# YOUR INSTRUCTIONS
Begin your copy at the line that contains "need to convert" and carry it on, exactly, to the last line of the material below.

====== WORKING DATA ======

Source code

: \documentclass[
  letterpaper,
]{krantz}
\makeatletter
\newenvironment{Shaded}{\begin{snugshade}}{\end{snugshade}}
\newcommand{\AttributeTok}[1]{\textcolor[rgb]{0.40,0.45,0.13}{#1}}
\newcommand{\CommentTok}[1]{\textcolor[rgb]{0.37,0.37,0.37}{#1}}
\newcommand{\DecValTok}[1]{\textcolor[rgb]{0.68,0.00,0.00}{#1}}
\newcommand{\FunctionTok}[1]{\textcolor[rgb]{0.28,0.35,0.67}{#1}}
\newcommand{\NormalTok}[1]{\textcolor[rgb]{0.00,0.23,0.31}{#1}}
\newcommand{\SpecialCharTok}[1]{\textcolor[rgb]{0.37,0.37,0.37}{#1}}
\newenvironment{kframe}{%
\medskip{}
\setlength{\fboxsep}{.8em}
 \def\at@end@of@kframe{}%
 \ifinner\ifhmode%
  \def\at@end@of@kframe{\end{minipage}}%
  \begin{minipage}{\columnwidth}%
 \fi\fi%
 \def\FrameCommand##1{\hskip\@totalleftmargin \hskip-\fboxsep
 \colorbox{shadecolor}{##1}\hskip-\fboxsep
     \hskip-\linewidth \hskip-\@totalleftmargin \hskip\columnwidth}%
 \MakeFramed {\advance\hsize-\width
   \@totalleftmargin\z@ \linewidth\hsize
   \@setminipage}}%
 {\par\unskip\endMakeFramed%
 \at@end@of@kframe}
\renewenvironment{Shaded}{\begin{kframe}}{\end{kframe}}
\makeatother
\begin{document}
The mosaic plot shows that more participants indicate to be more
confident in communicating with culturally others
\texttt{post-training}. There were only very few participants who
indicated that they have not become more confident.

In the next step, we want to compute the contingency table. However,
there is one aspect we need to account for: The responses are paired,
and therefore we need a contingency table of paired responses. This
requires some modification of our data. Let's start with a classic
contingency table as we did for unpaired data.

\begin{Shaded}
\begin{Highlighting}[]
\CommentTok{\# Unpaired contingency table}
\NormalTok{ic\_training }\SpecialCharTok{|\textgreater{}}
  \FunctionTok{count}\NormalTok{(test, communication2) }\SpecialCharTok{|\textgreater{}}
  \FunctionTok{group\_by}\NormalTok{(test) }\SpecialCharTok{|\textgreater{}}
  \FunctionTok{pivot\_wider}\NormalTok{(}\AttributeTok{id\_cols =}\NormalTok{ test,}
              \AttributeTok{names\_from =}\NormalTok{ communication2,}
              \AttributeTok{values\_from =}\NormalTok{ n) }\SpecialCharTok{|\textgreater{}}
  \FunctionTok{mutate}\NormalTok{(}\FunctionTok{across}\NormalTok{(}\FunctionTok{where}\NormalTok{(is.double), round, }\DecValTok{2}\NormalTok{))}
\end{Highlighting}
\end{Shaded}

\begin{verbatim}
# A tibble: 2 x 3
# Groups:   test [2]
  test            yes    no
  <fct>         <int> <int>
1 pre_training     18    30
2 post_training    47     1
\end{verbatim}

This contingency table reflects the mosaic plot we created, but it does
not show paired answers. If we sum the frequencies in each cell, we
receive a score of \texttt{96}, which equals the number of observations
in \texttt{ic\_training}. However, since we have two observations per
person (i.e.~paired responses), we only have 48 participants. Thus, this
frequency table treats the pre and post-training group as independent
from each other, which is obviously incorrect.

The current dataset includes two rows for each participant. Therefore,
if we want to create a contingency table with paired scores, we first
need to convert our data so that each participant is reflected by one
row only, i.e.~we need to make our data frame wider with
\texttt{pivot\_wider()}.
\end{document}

======

# ANSWER TO THIS PROBLEM
need to convert our data so that each participant is reflected by one
row only, i.e.~we need to make our data frame wider with
\texttt{pivot\_wider()}.
\end{document}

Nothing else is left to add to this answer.